American suburbs can either be an area in the city or a separate residential community that has its own jurisdiction. The latter has been depicted in many of Hollywood’s fictional suburbs, as well as in the hit TV show, “Friends,” when Monica and Chandler move to Westchester so that they “can raise a child in the suburbs, not the city.” This may be one of the reasons English-speaking countries in Asia may associate American suburbs with “idyllic, rural provinces,” in contrast to “metropolitan” or “urban areas.” Additionally, “suburbs” isn’t a buzzword in Asian real estate. In the Philippines, many flyers use the term “mixed-use” or “mixed-use community” when they refer to something similar to an American suburb.

Australian suburbs

In Australian real estate, a suburb is generally closer to Americans’ usage of “neighborhood” or “district.” Some Australian suburbs are an annex of a bigger city. This is the case for the established and growing urban suburbs of Bundoora, Doreen, Epping, Lalor, Mernda, Mill Park, South Morang, and Thomastown, all located within Whittlesea City on Melbourne’s metropolitan fringe.

British suburbs

Meanwhile, in Europe, British suburbs give importance to space efficiency, so the community may seem denser.

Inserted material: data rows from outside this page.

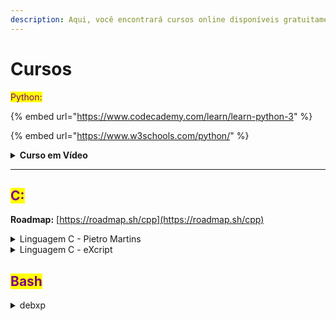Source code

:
 ```yaml
---
description: Aqui, você encontrará cursos online disponíveis gratuitamente no youtube.
---
```


# Cursos

<mark style="color:purple;">Python:</mark>

{% embed url="https://www.codecademy.com/learn/learn-python-3" %}

{% embed url="https://www.w3schools.com/python/" %}

<details>

<summary><strong>Curso em Vídeo</strong></summary>

O curso é ministrado pelo professor Guanabra e dividido em três módulos, disponível em aulas que alternam entre teoria e exercícios. Clique no título "módulo" desejado para a página redirecionar para a playlist no youtube.

#### [<mark style="color:green;">Módulo 01:</mark>](https://www.youtube.com/watch?v=S9uPNppGsGo\&list=PLHz\_AreHm4dlKP6QQCekuIPky1CiwmdI6)

Neste primeiro contato, você vai aprender a instalar a IDLE do Python, tipos primitivos, operadores aritméticos, estruturas condicionais e resolver alguns exercícios.

#### [<mark style="color:green;">Módulo 02:</mark>](https://www.youtube.com/watch?v=nJkVHusJp6E\&list=PLHz\_AreHm4dk\_nZHmxxf\_J0WRAqy5Czye)

Aqui, você irá aprender condições aninhadas, estruturas de repetição e realizar alguns exercícios.

#### [<mark style="color:green;">Módulo 03:</mark>](https://www.youtube.com/watch?v=0LB3FSfjvao\&list=PLHz\_AreHm4dksnH2jVTIVNviIMBVYyFnH)&#x20;

Neste módulo, as aulas abordam sobre os conceitos de tuplas, listas, dicionários e funções.

</details>

***

## <mark style="color:purple;">C:</mark>

**Roadmap:** [https://roadmap.sh/cpp](https://roadmap.sh/cpp)

<details>

<summary>Linguagem C  - Pietro Martins</summary>

[https://www.youtube.com/watch?v=2w8GYzBjNj8\&list=PLpaKFn4Q4GMOBAeqC1S5\_Fna\_Y5XaOQS2](https://www.youtube.com/watch?v=2w8GYzBjNj8\&list=PLpaKFn4Q4GMOBAeqC1S5\_Fna\_Y5XaOQS2)&#x20;



</details>

<details>

<summary>Linguagem C - eXcript</summary>

[https://www.youtube.com/watch?v=FH7YrE0RjWE\&list=PLesCEcYj003SwVdufCQM5FIbrOd0GG1M4](https://www.youtube.com/watch?v=FH7YrE0RjWE\&list=PLesCEcYj003SwVdufCQM5FIbrOd0GG1M4)&#x20;





</details>



## <mark style="color:purple;">Bash</mark>

<details>

<summary>debxp</summary>

[https://www.youtube.com/watch?v=yHDzFRWmLGA](https://www.youtube.com/watch?v=yHDzFRWmLGA)



</details>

Being particular about these nuances in meaning could avoid any miscommunication with your target community.

Fortunately, for field-specific jargon, the words are more established, making it hard to misuse a technical term.

3. Strategy: pushing plans that work only on paper

Canadian culture isn’t that different from American culture. After all, they share a language. A successful American mart should easily win a Canadian market, right? Well, not exactly the case for Target.

Target made a fatal flaw in their logistics and price bracketing. They purchased the pre-existing department stores of Zellers, which were mostly remote, proving inconvenient for shoppers and couriers. Products from Target distribution centers did not arrive regularly. To fill the empty shelves, a Target employee was even told to fill half an aisle with nothing but Tide detergent. The Canadian prices were also higher than they were in America, but Canadians were expecting the price range Target has always highlighted.

These blunders all fail in one thing: localization.

Before you choose where to bring your business, make sure that you understand the locals’ likes and dislikes. Relate to them. Then gain respect. Brands stamped with international approval have a strong competitive edge as the market continues to widen and diversify.

The best marketing is personal. Along with creating a unique and identifiable brand, keep it flexible to various tastes and preferences.